An individual’s ability to organize emotions directly shapes the ability of the mind to integrate experiences and to adapt to future life events. Any experience we have undergone which is traumatic in nature can therefore confuse the mind and integration is not possible. The mind, in such cases, feels it has to protect us first and foremost before it can integrate such a maladaptive experience. A foundation can be re-built and re-programmed after such trauma, but it takes effort, time as well as conviction that it is a worthwhile thing to do. Asking for help is therefore the start of your journey of accommodating to what happened to you. It may eventually lead to a deeper understanding and a resolution to your experience. The process of acceptance is an important step.
Emotional damage caused by trauma is powerfully primitive and can make us call into question who we are and it is vitally important to pay attention to this. This event or events will have set up a kind of emotional deprivation. This means that whenever you are in a position where you feel threatened, part of what you feel is very physical as well as being powerfully emotional. The body will become ‘flooded’ with adrenaline and with hormones, which is the body’s way of protecting you from the overpoweringly awful moments when you were rendered powerless to stop what was happening to you. It’s the flight or fight mode of our ancestors and belongs to the primitive part of the brain, which responds to danger or threat. The part of the brain we have to tap into after we have made the decision to discuss trauma is the cognitive, more developed part of the brain. This will act as a regulative device to offer a more rational pathway to our internal emotional system.
The younger we are when we have experienced trauma, the more fragile we will feel, especially in childhood or adolescence when the brain is in an active period of growth and development. In early adolescence particularly we are moving away from childhood and trying to forge close relationships which are separate from those we have had as a child or with our parents. If something damaging occurs at this stage, the emotional regulation becomes disturbed and upset. If there was no space to ask for help and comfort or to make use of any supportive arrangements, presumably because of confusion, shame and embarrassment then the mind takes flight and ‘puts the experience away’ as a way of protecting us from more pain. What we needed at the time of course was to be held like a mother holds her baby and helps them to mop up their tears but we perhaps felt too awkward and big to ask for that.
We have little resilience to cope with such an attack upon our body and our very being. Overwhelming feelings cannot be managed by an emerging or fragile emotional system. An experience of trauma can remain dormant inside us for a long, time until it rears it head again. Perhaps this may happen when we are in a natural period of change or transition in our lives which is always stressful for people. The emerging trauma experience combined with the anxiety often associated with change is a potent mix.
Any form of sexual trauma for example, is particularly hard to manage especially in childhood or adolescence, or indeed at any time. The sexual impulse in itself isn’t a polite or well-mannered impulse; it is an urgent one, overwhelming and terrifying particularly if it is non-consensual. It also involves who you are, sexually and emotionally. A violation of this nature shakes the very core of our being.
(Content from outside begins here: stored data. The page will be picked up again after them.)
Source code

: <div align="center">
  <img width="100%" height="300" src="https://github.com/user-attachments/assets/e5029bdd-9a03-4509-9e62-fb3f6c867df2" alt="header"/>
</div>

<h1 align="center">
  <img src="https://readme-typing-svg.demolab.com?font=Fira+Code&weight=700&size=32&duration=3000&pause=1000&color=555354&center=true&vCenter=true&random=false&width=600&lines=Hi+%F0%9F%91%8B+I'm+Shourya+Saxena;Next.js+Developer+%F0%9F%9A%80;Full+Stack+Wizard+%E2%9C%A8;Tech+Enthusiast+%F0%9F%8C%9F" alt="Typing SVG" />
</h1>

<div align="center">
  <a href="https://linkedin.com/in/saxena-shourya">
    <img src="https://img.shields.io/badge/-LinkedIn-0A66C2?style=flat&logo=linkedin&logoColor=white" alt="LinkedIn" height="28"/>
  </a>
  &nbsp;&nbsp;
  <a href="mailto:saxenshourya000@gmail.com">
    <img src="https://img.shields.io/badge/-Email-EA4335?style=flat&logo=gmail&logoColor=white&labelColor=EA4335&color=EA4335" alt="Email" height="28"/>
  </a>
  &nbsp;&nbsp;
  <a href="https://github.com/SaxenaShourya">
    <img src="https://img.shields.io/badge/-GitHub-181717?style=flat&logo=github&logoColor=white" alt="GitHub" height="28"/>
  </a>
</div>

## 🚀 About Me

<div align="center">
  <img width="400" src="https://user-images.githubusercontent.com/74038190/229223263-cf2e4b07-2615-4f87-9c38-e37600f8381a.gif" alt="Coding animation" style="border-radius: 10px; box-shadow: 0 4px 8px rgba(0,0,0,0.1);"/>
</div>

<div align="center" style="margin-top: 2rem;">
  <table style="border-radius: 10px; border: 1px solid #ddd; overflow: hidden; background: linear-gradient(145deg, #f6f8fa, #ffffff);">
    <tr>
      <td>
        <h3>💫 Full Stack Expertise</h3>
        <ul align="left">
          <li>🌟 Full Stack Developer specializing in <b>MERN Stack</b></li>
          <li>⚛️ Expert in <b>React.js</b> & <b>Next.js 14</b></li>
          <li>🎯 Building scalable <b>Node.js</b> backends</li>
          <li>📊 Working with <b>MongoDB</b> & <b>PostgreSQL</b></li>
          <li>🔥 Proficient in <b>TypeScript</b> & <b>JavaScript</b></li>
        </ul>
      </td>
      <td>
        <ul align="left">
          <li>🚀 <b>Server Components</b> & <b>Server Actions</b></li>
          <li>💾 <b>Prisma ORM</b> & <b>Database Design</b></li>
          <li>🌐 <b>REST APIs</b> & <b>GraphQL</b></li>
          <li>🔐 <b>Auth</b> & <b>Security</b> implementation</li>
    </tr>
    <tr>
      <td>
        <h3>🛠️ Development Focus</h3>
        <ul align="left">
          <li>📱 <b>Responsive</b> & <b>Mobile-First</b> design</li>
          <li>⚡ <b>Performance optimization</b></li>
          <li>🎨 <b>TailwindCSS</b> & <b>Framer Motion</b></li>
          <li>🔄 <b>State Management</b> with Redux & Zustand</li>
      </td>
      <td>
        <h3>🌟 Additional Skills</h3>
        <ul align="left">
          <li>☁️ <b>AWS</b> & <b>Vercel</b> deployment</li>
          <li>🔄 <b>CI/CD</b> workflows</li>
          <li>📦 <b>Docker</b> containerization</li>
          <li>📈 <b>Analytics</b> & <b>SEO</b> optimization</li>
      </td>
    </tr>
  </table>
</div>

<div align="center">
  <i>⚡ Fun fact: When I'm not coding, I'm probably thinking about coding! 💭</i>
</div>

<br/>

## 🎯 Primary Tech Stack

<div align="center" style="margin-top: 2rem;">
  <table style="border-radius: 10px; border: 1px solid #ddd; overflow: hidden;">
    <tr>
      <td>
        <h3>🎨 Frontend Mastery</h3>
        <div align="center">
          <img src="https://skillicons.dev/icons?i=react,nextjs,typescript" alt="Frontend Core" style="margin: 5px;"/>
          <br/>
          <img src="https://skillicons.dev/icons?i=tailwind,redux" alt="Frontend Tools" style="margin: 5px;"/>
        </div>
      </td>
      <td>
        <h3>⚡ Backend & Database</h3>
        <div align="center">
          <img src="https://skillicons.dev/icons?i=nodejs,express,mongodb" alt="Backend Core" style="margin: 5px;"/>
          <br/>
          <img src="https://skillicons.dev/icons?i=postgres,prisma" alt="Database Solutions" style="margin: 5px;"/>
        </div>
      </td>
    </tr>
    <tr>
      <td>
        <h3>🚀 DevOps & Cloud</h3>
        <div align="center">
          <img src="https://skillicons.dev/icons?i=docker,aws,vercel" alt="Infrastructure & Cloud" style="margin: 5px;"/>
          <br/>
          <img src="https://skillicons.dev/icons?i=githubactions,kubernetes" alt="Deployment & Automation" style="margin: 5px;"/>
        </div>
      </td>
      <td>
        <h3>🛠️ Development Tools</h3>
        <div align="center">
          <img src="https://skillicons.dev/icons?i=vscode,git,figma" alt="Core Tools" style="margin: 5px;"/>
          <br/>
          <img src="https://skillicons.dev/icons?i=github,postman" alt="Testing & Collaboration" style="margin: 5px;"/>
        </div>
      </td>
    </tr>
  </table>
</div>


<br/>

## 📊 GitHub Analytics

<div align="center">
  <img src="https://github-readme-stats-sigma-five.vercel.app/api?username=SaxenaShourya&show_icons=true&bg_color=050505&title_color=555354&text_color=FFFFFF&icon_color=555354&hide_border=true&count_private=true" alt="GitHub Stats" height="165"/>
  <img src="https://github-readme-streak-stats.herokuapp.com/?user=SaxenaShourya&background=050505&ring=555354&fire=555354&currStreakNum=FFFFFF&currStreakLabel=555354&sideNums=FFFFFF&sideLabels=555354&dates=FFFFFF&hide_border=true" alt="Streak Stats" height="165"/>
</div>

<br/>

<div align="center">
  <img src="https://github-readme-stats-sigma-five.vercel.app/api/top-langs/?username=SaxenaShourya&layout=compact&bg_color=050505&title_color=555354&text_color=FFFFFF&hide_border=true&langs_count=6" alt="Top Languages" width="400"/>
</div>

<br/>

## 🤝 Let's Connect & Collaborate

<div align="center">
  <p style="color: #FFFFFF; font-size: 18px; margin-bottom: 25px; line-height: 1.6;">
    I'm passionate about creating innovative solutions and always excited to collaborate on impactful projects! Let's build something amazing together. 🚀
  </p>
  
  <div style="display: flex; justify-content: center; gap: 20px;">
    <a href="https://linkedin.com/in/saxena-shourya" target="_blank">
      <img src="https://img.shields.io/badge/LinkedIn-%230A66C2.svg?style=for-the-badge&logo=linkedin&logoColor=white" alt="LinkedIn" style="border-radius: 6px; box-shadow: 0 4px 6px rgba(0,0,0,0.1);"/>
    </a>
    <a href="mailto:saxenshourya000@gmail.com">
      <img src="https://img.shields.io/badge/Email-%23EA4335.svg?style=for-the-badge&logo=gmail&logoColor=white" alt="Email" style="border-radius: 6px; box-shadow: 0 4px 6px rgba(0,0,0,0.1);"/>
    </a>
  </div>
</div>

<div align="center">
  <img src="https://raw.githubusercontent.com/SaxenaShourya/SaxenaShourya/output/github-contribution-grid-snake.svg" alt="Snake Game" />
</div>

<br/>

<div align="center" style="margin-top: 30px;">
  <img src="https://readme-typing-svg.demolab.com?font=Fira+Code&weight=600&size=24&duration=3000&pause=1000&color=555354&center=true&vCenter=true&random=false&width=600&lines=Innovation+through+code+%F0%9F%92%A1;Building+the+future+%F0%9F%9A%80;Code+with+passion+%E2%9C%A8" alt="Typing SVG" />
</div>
During the therapeutic process it takes time for the feelings to settle when dealing with trauma. The regulation takes time. Some days you may feel better, some days not so good. The reason why it is important to talk about trauma to someone professionally trained is so that this process of regulation can become firmly embedded inside your emotional system. Therapy is supposed to ‘hold’ you, to help you to ‘contain’ your distressing feelings. A counsellor or therapist is there to learn your language, like a mother learns the language of her child so that she knows how to make the child’s hurt more manageable and safe. This is why it is most important to feel safe. During and after your sessions with your therapist make strenuous efforts to minimize situations where you feel unsafe, look after your emotional regulatory system. Have respect for its ability to heal and make you feel more contented.